For as long as he can remember, Luciano Dinis has wanted to get into the restaurant business.
"I've always wanted to do a small restaurant," said Dinis, who's owned his own Peabody electric business for 16 years and several real estate properties. He said it was just a matter of the right opportunity coming along, and one finally did this past spring.
Dinis has actually spent most of his life as an electrician, right out of Peabody High's own vocational school, but in May, he bought the entire building at 135 Washington St., which had been home to the Willowtree Restaurant until it closed this past spring, and Dinis has opened up his own Portuguese eatery with his family.
Dinis Restaurant & Lounge opened its doors Oct. 9 for a soft opening, and then a ribbon cutting was held with the Peabody Area Chamber of Commerce and Mayor Ted Bettencourt on Monday.
For now, Dinis said, they're "working out the kinks" in getting the establishment up and running, but the response from the community has been all positive -- a little overwhelming, in fact.
Dinis said the initial turn out for the soft opening was much better than he anticipated and friends and neighbors alike have continued to stop in regularly in the days since for a meal or a drink.
As someone who's invested in the community over the past 35 years, Dinis says, he just has "the city's and neighbors' best interests at heart." He said he has one daughter in college now, another at Bishop Fenwick and a third daughter who's just 10 months old.
"I've got a few more years to go with running a business [in order] to pay for college," he said, laughing.
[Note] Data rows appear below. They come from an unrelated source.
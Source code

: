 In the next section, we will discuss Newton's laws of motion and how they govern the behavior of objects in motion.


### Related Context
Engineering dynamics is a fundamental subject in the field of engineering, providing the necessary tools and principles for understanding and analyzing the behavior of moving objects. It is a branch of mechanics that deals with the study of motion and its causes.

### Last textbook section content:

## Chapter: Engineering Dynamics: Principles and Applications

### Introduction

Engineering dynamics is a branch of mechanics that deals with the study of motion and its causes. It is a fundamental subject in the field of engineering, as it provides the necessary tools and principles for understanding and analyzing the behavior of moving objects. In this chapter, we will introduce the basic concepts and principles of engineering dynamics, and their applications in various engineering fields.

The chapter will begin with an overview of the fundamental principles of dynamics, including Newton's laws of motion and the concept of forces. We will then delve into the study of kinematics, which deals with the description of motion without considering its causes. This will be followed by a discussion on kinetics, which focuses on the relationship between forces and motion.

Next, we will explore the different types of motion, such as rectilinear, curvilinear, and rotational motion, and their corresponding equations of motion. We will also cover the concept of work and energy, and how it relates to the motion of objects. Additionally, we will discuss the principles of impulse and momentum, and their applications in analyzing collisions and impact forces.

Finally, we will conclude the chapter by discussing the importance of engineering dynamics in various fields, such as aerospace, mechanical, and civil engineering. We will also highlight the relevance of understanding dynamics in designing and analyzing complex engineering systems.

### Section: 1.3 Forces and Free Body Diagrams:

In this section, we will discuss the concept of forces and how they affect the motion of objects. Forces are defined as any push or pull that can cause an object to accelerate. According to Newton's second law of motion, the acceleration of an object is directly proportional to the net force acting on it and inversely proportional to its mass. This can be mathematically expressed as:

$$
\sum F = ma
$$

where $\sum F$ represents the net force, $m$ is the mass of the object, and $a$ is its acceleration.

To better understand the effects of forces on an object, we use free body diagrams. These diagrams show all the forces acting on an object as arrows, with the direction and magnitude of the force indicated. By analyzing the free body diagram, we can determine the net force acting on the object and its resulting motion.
The dining area at Dinis' seats about 50 and another 12 can sit around the bar/lounge area, all in a relaxed atmosphere. Dinis said he employs five waitstaff, a bartender and three cooks, including Chef Virgilio Pires.
The authentic and traditional cuisine, Dinis believes, also fills a void now in Peabody.
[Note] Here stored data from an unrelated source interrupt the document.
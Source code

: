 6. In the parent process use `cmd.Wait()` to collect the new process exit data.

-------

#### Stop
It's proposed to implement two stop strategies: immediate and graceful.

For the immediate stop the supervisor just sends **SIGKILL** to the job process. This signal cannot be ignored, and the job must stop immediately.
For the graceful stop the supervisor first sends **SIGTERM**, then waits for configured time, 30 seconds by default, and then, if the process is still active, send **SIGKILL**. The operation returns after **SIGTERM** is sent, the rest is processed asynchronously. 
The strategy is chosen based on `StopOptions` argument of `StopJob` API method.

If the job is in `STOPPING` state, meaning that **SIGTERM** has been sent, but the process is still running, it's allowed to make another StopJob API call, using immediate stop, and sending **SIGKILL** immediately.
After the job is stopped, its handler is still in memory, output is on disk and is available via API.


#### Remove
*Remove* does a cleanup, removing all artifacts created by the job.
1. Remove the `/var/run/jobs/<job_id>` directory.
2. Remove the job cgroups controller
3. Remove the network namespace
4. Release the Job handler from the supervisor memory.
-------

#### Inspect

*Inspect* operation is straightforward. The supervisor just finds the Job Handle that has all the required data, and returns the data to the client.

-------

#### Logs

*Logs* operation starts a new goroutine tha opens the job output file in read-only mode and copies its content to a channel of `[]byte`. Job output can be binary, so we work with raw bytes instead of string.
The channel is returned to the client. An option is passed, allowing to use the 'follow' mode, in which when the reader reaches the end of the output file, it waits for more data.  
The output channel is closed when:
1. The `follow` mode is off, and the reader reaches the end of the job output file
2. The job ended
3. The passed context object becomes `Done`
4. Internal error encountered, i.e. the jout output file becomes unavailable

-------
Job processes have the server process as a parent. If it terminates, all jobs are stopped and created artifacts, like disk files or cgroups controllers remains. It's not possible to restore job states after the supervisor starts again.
"There really aren't many Portuguese restaurants [here]," he said, noting the options are either the Trackside Bar & Grill over on Warren Street or dinner at the Holy Ghost Society Cultural Center on Howley Street -- O'Fado's closed up shop again two years ago and was replaced by Oliveira's Steak House.
Dinis said his initial interest in the Washington Street building, which property records show he purchased for $420,000 from Frank Bolognese, was just another real estate investment -- the restaurant space is on the bottom floor and four apartments are above.
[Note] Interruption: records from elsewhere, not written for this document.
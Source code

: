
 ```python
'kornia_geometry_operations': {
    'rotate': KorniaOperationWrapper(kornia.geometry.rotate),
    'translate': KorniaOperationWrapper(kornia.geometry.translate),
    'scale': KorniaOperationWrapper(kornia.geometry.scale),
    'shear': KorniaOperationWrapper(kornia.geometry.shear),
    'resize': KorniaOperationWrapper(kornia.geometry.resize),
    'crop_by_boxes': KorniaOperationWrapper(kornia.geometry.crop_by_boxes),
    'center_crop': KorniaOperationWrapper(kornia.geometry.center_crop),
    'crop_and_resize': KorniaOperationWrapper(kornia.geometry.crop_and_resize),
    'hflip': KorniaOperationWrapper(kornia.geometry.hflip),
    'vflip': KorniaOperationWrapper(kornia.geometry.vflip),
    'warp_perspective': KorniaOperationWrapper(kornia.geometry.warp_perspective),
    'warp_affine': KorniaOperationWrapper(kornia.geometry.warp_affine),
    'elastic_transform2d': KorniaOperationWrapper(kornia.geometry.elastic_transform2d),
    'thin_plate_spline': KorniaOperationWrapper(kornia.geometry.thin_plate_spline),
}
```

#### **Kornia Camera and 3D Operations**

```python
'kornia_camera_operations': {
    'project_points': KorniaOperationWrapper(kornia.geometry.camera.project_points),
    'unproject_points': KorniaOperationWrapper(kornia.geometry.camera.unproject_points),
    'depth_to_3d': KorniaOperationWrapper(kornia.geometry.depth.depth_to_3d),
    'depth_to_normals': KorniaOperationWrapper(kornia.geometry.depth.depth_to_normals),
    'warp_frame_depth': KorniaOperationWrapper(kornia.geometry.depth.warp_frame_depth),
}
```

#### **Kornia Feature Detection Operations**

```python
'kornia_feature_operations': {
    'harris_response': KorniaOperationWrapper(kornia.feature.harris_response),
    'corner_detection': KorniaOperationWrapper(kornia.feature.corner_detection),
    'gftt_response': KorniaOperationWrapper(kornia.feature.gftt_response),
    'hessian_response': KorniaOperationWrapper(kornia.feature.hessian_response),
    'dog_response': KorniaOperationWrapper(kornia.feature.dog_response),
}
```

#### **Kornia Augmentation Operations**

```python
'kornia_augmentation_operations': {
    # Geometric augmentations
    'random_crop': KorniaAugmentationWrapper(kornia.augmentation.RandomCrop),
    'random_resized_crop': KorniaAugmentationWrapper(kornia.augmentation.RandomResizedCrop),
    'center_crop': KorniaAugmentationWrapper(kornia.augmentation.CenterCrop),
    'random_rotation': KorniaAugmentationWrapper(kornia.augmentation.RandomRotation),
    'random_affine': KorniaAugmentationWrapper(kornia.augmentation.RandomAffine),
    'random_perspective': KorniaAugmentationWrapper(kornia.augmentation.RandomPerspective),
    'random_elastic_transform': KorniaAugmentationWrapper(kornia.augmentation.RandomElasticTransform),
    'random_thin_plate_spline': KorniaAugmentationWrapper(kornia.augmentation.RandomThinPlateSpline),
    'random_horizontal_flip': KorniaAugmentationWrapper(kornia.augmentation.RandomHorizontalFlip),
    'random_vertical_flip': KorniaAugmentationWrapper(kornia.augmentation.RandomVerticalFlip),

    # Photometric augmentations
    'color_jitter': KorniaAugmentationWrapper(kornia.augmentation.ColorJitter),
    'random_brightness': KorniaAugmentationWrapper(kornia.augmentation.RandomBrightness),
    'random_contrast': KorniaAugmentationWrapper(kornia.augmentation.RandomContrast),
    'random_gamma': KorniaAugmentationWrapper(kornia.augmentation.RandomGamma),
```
But Dinis decided to go ahead and reopen the restaurant and the transaction also included the full liquor license from the Willowtree.
Over the past few months, Dinis says, he has "cleaned up" inside and outside the restaurant, replaced carpeting with hardwood floors, repainted, redid the ceiling and made other "cosmetic" changes.
The liquor license transaction was approved by the Licensing Board and the City Council signed off on a license last week for non-live entertainment (TV, radio and CDs). Dinis said he doesn't have space for a live band, which is why he didn't seek a license for live entertainment.
Dinis does plan on holding Fado Nights though.
The traditional musical genre finds its roots back in Portugal in the early 1800s in the cities of Lisbon and Coimbra. A fado singer is often accompanied by a Portuguese guitarra (a 12-string guitar) and a viola (a six-string acoustic guitar).
Fado Night is coming up on Oct. 19 at the restaurant.
The hours of operation at Dinis Restaurant & Lounge are Tuesday through Sunday, 11:30 a.m. - 1 a.m. The kitchen closes at 9 p.m. Tuesday through Thursday and Sunday and 10 p.m. on Friday and Saturday. Dinis' is closed Mondays.